Which lines of the entries contain the string "Implementation"? Please find them and copy them.
--- START ---
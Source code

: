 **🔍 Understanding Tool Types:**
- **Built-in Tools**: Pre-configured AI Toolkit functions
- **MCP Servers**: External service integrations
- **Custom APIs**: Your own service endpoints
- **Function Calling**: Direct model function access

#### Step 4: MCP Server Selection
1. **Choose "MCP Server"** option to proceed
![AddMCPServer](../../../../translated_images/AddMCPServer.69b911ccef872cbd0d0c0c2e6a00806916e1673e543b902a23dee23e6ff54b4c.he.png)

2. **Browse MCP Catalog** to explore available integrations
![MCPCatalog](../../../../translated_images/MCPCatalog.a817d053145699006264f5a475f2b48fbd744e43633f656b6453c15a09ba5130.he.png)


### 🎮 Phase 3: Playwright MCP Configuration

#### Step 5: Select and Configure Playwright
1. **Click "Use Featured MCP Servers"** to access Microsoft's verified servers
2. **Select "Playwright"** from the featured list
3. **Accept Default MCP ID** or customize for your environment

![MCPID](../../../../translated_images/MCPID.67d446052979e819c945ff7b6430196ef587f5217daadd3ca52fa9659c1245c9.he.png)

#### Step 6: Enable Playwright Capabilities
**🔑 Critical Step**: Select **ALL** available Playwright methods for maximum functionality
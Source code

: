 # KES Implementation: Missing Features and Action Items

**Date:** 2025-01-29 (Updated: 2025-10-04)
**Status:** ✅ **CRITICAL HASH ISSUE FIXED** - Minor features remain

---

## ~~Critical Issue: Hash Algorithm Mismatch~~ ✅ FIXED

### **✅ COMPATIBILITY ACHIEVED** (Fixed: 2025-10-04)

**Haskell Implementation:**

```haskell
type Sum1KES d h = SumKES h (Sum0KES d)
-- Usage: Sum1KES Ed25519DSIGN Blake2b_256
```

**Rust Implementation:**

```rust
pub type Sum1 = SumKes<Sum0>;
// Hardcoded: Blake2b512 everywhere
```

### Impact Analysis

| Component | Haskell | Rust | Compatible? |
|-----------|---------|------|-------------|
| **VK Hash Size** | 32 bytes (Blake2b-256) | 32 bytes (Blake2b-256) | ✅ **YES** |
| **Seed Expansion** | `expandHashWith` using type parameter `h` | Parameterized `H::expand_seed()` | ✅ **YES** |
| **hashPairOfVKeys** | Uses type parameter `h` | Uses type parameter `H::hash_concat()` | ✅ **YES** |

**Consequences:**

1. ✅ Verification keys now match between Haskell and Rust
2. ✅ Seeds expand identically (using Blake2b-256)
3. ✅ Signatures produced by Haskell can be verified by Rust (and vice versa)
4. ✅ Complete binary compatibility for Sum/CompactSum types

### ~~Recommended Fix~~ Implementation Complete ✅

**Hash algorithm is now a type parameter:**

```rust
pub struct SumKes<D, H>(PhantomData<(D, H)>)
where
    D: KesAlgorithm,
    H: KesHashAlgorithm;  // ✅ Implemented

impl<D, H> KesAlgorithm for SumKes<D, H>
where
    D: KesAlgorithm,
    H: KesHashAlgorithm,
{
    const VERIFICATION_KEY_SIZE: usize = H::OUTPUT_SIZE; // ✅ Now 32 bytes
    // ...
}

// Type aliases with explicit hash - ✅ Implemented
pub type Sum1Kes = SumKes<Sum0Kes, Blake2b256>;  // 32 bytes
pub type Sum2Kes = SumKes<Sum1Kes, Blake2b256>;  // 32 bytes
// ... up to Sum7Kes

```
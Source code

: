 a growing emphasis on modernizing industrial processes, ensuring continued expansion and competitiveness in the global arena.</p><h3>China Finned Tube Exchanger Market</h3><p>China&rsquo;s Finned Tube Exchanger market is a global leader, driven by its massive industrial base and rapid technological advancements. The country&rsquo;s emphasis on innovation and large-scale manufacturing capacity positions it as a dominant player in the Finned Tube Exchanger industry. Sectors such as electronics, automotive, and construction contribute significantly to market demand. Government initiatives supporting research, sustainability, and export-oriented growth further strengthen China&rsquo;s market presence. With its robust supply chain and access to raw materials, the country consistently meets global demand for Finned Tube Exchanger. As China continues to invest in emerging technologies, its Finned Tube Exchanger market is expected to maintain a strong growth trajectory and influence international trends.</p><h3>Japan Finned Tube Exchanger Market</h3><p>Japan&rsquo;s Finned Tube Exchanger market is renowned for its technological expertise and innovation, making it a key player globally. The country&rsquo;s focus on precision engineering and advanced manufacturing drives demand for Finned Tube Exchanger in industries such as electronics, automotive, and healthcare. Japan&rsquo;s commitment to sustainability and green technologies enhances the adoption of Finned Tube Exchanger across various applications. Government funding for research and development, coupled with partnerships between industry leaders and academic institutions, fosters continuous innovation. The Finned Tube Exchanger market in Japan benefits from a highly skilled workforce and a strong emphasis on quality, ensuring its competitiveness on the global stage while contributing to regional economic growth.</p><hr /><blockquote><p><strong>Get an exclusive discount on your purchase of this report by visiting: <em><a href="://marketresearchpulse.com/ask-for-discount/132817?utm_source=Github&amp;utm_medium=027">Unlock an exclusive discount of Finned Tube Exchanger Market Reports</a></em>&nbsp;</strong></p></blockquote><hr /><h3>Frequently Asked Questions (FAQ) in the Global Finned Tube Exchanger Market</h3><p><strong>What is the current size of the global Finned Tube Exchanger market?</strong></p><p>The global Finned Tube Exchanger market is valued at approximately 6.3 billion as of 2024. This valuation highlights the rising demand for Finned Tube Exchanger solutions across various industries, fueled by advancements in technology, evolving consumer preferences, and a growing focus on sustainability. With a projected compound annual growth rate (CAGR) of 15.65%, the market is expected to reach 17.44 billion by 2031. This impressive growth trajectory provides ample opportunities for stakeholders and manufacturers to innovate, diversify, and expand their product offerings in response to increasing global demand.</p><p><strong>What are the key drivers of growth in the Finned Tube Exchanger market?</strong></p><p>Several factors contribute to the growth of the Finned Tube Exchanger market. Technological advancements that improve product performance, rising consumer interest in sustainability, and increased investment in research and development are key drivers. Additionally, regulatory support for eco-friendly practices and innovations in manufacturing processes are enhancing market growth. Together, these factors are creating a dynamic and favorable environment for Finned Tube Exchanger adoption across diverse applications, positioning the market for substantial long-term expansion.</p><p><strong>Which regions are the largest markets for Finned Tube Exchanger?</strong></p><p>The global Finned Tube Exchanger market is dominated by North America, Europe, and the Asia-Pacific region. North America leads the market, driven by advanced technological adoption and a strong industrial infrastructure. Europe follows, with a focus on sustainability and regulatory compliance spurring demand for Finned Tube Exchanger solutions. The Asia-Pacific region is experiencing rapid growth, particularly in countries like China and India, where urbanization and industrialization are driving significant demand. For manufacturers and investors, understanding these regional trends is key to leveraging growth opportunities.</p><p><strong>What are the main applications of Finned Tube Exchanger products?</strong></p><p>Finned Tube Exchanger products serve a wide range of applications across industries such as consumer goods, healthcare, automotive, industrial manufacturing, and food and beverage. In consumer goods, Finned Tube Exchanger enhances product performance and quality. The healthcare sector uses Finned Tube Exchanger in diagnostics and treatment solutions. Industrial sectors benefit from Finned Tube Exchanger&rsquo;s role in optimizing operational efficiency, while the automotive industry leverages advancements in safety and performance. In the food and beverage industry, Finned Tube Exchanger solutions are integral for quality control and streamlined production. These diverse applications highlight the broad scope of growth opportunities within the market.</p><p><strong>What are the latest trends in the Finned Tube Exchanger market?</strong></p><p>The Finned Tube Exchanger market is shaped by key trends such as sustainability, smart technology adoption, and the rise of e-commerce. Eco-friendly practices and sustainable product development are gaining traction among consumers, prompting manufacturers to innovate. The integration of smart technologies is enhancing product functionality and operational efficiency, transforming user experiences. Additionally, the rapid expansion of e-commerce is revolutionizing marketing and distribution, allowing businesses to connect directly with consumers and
--- END ---
• _REPLY TO THE EXERCISE_:
: # KES Implementation: Missing Features and Action Items
**Haskell Implementation:**
**Rust Implementation:**
### ~~Recommended Fix~~ Implementation Complete ✅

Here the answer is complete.